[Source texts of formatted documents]
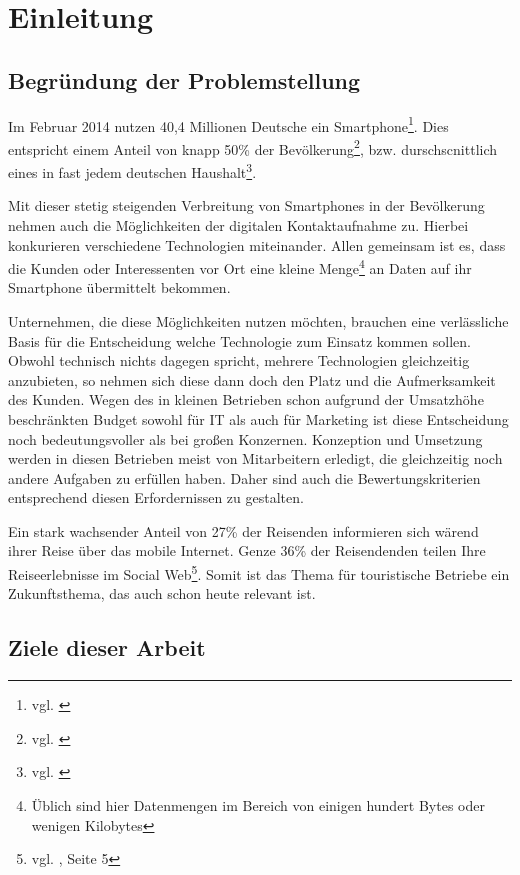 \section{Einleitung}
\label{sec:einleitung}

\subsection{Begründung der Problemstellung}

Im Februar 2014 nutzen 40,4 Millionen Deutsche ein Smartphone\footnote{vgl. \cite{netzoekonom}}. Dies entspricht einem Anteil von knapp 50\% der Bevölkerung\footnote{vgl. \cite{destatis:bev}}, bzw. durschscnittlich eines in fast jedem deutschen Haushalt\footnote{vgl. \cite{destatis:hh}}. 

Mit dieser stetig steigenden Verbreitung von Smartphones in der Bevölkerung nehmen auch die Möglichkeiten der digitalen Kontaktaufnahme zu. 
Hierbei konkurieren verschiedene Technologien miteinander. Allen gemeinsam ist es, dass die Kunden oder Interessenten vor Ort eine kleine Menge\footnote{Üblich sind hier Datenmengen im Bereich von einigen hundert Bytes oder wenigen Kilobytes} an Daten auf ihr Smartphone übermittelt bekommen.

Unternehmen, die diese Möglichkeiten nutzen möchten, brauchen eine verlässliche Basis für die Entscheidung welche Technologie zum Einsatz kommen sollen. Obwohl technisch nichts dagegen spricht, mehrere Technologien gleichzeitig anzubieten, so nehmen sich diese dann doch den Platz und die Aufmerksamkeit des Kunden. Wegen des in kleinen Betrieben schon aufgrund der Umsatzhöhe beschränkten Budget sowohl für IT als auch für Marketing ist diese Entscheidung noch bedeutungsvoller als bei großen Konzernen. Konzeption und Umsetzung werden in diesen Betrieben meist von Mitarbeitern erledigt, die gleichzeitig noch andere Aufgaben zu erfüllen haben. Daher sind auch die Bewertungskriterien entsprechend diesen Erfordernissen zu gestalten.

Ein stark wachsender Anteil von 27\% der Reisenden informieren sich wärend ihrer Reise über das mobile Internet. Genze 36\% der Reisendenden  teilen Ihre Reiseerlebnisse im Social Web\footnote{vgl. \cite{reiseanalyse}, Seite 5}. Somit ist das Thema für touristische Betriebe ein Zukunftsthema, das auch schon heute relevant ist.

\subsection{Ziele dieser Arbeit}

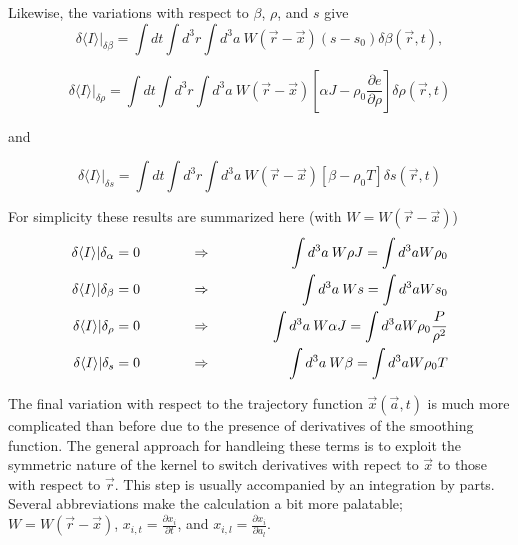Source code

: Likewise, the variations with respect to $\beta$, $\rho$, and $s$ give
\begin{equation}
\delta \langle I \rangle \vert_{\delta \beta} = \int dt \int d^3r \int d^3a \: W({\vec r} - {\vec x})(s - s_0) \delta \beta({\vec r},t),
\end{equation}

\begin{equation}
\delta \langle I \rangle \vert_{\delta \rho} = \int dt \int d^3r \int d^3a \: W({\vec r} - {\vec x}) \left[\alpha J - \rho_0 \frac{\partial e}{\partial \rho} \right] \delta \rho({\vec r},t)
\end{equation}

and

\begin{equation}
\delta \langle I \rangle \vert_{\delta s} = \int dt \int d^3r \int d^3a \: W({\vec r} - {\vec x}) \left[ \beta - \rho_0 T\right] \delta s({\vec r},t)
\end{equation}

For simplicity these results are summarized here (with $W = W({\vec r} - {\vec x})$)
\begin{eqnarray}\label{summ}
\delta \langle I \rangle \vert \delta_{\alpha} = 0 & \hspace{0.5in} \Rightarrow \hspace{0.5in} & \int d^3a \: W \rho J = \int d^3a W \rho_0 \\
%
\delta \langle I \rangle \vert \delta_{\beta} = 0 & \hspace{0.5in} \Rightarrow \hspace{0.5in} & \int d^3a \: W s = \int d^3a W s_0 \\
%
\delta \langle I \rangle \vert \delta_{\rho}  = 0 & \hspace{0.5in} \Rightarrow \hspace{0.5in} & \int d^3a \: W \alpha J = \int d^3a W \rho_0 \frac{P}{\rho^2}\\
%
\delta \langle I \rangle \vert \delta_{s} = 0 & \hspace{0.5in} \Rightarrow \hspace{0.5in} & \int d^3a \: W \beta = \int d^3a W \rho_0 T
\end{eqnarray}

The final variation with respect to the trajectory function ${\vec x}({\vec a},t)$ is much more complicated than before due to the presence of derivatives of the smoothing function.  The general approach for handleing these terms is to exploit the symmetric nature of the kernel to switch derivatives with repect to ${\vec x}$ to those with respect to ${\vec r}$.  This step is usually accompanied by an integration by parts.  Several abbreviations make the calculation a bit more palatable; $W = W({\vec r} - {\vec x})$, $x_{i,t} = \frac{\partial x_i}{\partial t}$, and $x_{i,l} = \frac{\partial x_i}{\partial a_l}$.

▶ **WHAT IS REQUIRED**
Leaving the pictures out, set down all of the data again exactly.

▶ **WRITTEN RESPONSE**
 \section{Einleitung}
\label{sec:einleitung}

\subsection{Begründung der Problemstellung}

Im Februar 2014 nutzen 40,4 Millionen Deutsche ein Smartphone\footnote{vgl. \cite{netzoekonom}}. Dies entspricht einem Anteil von knapp 50\% der Bevölkerung\footnote{vgl. \cite{destatis:bev}}, bzw. durschscnittlich eines in fast jedem deutschen Haushalt\footnote{vgl. \cite{destatis:hh}}. 

Mit dieser stetig steigenden Verbreitung von Smartphones in der Bevölkerung nehmen auch die Möglichkeiten der digitalen Kontaktaufnahme zu. 
Hierbei konkurieren verschiedene Technologien miteinander. Allen gemeinsam ist es, dass die Kunden oder Interessenten vor Ort eine kleine Menge\footnote{Üblich sind hier Datenmengen im Bereich von einigen hundert Bytes oder wenigen Kilobytes} an Daten auf ihr Smartphone übermittelt bekommen.

Unternehmen, die diese Möglichkeiten nutzen möchten, brauchen eine verlässliche Basis für die Entscheidung welche Technologie zum Einsatz kommen sollen. Obwohl technisch nichts dagegen spricht, mehrere Technologien gleichzeitig anzubieten, so nehmen sich diese dann doch den Platz und die Aufmerksamkeit des Kunden. Wegen des in kleinen Betrieben schon aufgrund der Umsatzhöhe beschränkten Budget sowohl für IT als auch für Marketing ist diese Entscheidung noch bedeutungsvoller als bei großen Konzernen. Konzeption und Umsetzung werden in diesen Betrieben meist von Mitarbeitern erledigt, die gleichzeitig noch andere Aufgaben zu erfüllen haben. Daher sind auch die Bewertungskriterien entsprechend diesen Erfordernissen zu gestalten.

Ein stark wachsender Anteil von 27\% der Reisenden informieren sich wärend ihrer Reise über das mobile Internet. Genze 36\% der Reisendenden  teilen Ihre Reiseerlebnisse im Social Web\footnote{vgl. \cite{reiseanalyse}, Seite 5}. Somit ist das Thema für touristische Betriebe ein Zukunftsthema, das auch schon heute relevant ist.

\subsection{Ziele dieser Arbeit}

Source code

: Likewise, the variations with respect to $\beta$, $\rho$, and $s$ give
\begin{equation}
\delta \langle I \rangle \vert_{\delta \beta} = \int dt \int d^3r \int d^3a \: W({\vec r} - {\vec x})(s - s_0) \delta \beta({\vec r},t),
\end{equation}

\begin{equation}
\delta \langle I \rangle \vert_{\delta \rho} = \int dt \int d^3r \int d^3a \: W({\vec r} - {\vec x}) \left[\alpha J - \rho_0 \frac{\partial e}{\partial \rho} \right] \delta \rho({\vec r},t)
\end{equation}

and

\begin{equation}
\delta \langle I \rangle \vert_{\delta s} = \int dt \int d^3r \int d^3a \: W({\vec r} - {\vec x}) \left[ \beta - \rho_0 T\right] \delta s({\vec r},t)
\end{equation}

For simplicity these results are summarized here (with $W = W({\vec r} - {\vec x})$)
\begin{eqnarray}\label{summ}
\delta \langle I \rangle \vert \delta_{\alpha} = 0 & \hspace{0.5in} \Rightarrow \hspace{0.5in} & \int d^3a \: W \rho J = \int d^3a W \rho_0 \\
%
\delta \langle I \rangle \vert \delta_{\beta} = 0 & \hspace{0.5in} \Rightarrow \hspace{0.5in} & \int d^3a \: W s = \int d^3a W s_0 \\
%
\delta \langle I \rangle \vert \delta_{\rho}  = 0 & \hspace{0.5in} \Rightarrow \hspace{0.5in} & \int d^3a \: W \alpha J = \int d^3a W \rho_0 \frac{P}{\rho^2}\\
%
\delta \langle I \rangle \vert \delta_{s} = 0 & \hspace{0.5in} \Rightarrow \hspace{0.5in} & \int d^3a \: W \beta = \int d^3a W \rho_0 T
\end{eqnarray}

The final variation with respect to the trajectory function ${\vec x}({\vec a},t)$ is much more complicated than before due to the presence of derivatives of the smoothing function.  The general approach for handleing these terms is to exploit the symmetric nature of the kernel to switch derivatives with repect to ${\vec x}$ to those with respect to ${\vec r}$.  This step is usually accompanied by an integration by parts.  Several abbreviations make the calculation a bit more palatable; $W = W({\vec r} - {\vec x})$, $x_{i,t} = \frac{\partial x_i}{\partial t}$, and $x_{i,l} = \frac{\partial x_i}{\partial a_l}$.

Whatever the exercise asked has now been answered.